* _What you should do_
Could you copy every line of the data that contains "onChange"?

(Collection entries)
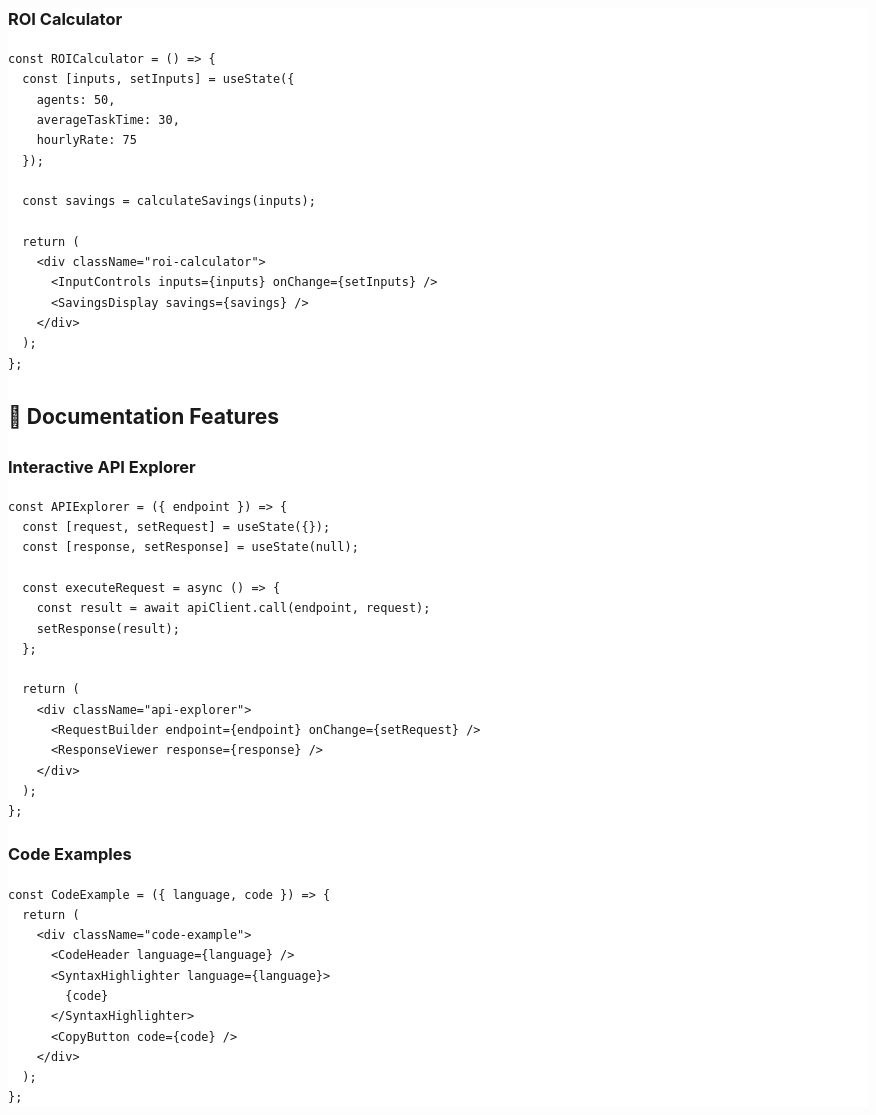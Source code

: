 
### **ROI Calculator**
```tsx
const ROICalculator = () => {
  const [inputs, setInputs] = useState({
    agents: 50,
    averageTaskTime: 30,
    hourlyRate: 75
  });
  
  const savings = calculateSavings(inputs);
  
  return (
    <div className="roi-calculator">
      <InputControls inputs={inputs} onChange={setInputs} />
      <SavingsDisplay savings={savings} />
    </div>
  );
};
```

## 📖 Documentation Features

### **Interactive API Explorer**
```tsx
const APIExplorer = ({ endpoint }) => {
  const [request, setRequest] = useState({});
  const [response, setResponse] = useState(null);
  
  const executeRequest = async () => {
    const result = await apiClient.call(endpoint, request);
    setResponse(result);
  };
  
  return (
    <div className="api-explorer">
      <RequestBuilder endpoint={endpoint} onChange={setRequest} />
      <ResponseViewer response={response} />
    </div>
  );
};
```

### **Code Examples**
```tsx
const CodeExample = ({ language, code }) => {
  return (
    <div className="code-example">
      <CodeHeader language={language} />
      <SyntaxHighlighter language={language}>
        {code}
      </SyntaxHighlighter>
      <CopyButton code={code} />
    </div>
  );
};
```

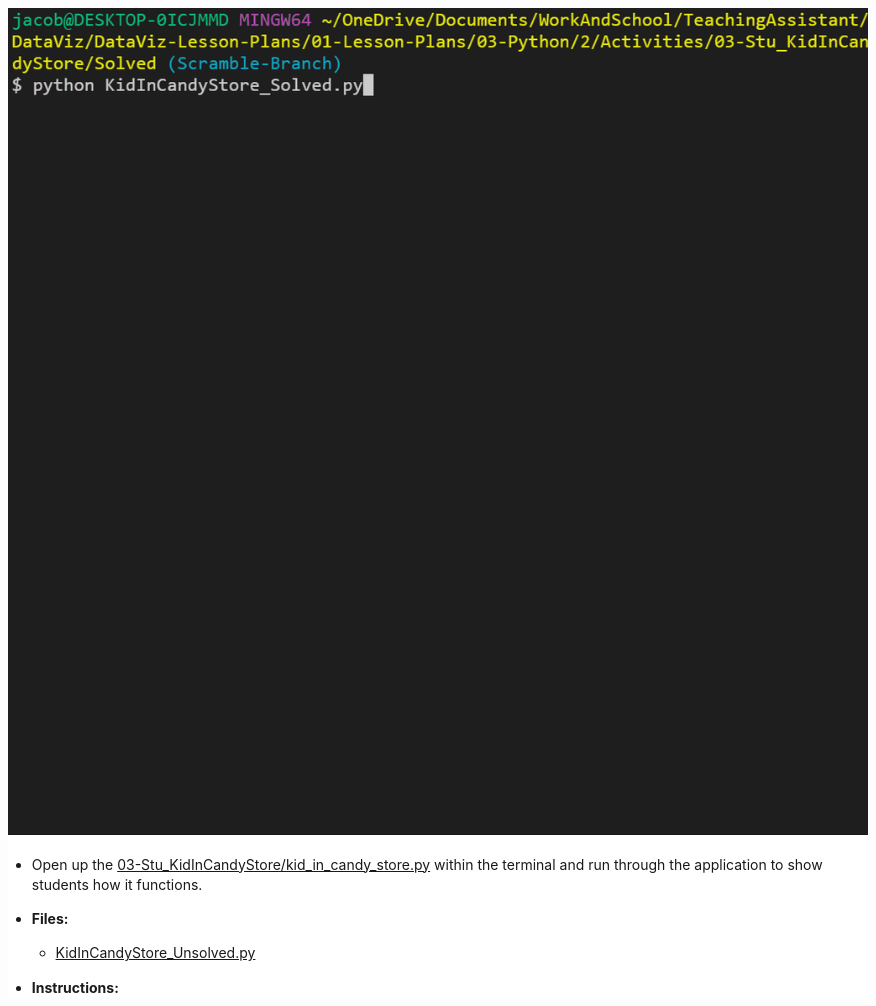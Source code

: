![Kid In Candy Store](Images/03-KidInCandyStore_Solved.gif)

* Open up the [03-Stu_KidInCandyStore/kid_in_candy_store.py](Activities/03-Stu_KidInCandyStore/Solved/kid_in_candy_store.py) within the terminal and run through the application to show students how it functions.

* **Files:**

  * [KidInCandyStore_Unsolved.py](Activities/03-Stu_KidInCandyStore/Unsolved/kid_in_candy_store.py)

* **Instructions:**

* _Answer box_
      <InputControls inputs={inputs} onChange={setInputs} />
      <RequestBuilder endpoint={endpoint} onChange={setRequest} />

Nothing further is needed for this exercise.